Comme l’indique The New York Times, “la guerre actuelle, qui dure depuis six semaines, a déjà provoqué d’énormes pertes humaines et des impacts économiques mondiaux. La hausse des prix du carburant et la déstabilisation du Moyen-Orient sont à craindre si les hostilités reprennent”.
Alors que les enjeux sont énormes, la tension monte vendredi. Les deux parties cherchent à “prendre l’ascendant dans les négociations”. Pour El País, “l’incertitude est telle qu’elle menace les discussions”. De nouvelles tensions se sont également manifestées entre les responsables américains et iraniens, accentuant la méfiance déjà existante, comme l’a noté Al-Jazeera.

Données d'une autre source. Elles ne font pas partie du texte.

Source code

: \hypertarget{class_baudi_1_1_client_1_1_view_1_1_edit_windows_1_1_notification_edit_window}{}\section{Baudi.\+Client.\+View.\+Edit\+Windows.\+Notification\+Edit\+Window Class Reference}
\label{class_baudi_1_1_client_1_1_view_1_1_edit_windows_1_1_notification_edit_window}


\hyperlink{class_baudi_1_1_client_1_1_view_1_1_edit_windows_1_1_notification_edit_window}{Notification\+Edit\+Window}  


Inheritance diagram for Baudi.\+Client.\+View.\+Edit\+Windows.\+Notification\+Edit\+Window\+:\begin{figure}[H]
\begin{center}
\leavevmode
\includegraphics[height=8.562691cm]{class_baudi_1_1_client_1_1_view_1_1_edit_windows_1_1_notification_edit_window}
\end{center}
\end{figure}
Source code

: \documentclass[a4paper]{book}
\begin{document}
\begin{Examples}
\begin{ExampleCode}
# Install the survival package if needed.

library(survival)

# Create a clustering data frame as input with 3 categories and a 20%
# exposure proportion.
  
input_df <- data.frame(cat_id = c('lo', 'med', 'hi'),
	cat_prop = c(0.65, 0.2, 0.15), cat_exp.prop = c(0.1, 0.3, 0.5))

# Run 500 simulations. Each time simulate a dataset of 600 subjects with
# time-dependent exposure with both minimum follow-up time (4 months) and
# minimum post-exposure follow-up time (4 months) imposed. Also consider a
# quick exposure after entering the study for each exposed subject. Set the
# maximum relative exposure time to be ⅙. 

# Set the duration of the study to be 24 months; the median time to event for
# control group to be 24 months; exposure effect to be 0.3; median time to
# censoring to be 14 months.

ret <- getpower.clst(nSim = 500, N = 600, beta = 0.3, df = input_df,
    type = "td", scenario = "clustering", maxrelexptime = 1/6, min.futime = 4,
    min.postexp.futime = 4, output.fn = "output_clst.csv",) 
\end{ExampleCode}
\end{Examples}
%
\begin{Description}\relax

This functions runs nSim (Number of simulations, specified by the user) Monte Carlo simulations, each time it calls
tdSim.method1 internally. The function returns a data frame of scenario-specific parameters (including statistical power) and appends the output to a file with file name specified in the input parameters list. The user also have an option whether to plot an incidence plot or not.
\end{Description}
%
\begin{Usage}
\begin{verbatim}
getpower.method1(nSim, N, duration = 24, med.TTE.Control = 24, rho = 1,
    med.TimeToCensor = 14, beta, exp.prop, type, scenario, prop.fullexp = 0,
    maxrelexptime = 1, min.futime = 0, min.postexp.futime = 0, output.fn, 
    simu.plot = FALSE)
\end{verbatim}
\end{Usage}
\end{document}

Lors de son arrivée à Islamabad, Mohammad Bagher Ghalibaf, le président du Parlement iranien, a exprimé un mélange d'espoir et de méfiance envers ses homologues américains. “Nous voulons négocier, mais nos expériences passées nous rendent prudents”, a-t-il déclaré, selon CNN.
Pour Trump, l’Iran n’a « aucun atout »
Trump a souligné sa position sur les pourparlers, affirmant notamment que “les Iraniens ne semblent pas se rendre compte qu’ils n’ont aucun atout”. Ses déclarations, transmises via Truth Social, ajoutent une couche d'anxiété à la situation. Le New York Post rapporte également que l’armée est prête à intervenir immédiatement si les négociations échouent.
Il a précisé : “Nous sommes prêts pour une reprise immédiate des frappes. Nous avons accumulé des ressources militaires d'une ampleur jamais vue”. Pendant ce temps, le vice-président J.D. Vance a exprimé une note d’espoir, indiquant qu’un engagement de bonne foi de l’Iran pourrait aboutir à des résultats positifs, selon The Washington Post.
« Deux ennemis de longue date »
Quant à The Wall Street Journal, le climat actuel “met en lumière les défis à venir pour ces deux adversaires de longue date”. Les discussions en cours, qui cherchent à résoudre des différends vieux de vingt ans, sont devenues encore plus complexes, surtout avec les enjeux autour du programme nucléaire iranien et du contrôle du détroit d’Ormuz.
La BBC note qu’il est peu probable que les problèmes de fond soient résolus à Islamabad, et que beaucoup se contenteraient d’un cessez-le-feu temporaire.
Des experts, comme ceux de Le Temps, partagent un sentiment de pessimisme. Ils parlent de “mirage d’Islamabad” tout en suggérant que les discussions pourraient mener à un cessez-le-feu, mais pour des raisons peu glorieuses. “Les contraintes de l’agenda politique américain pourraient pousser Trump à céder à Téhéran, ce qui pourrait avoir des conséquences désastreuses”, conclut le quotidien.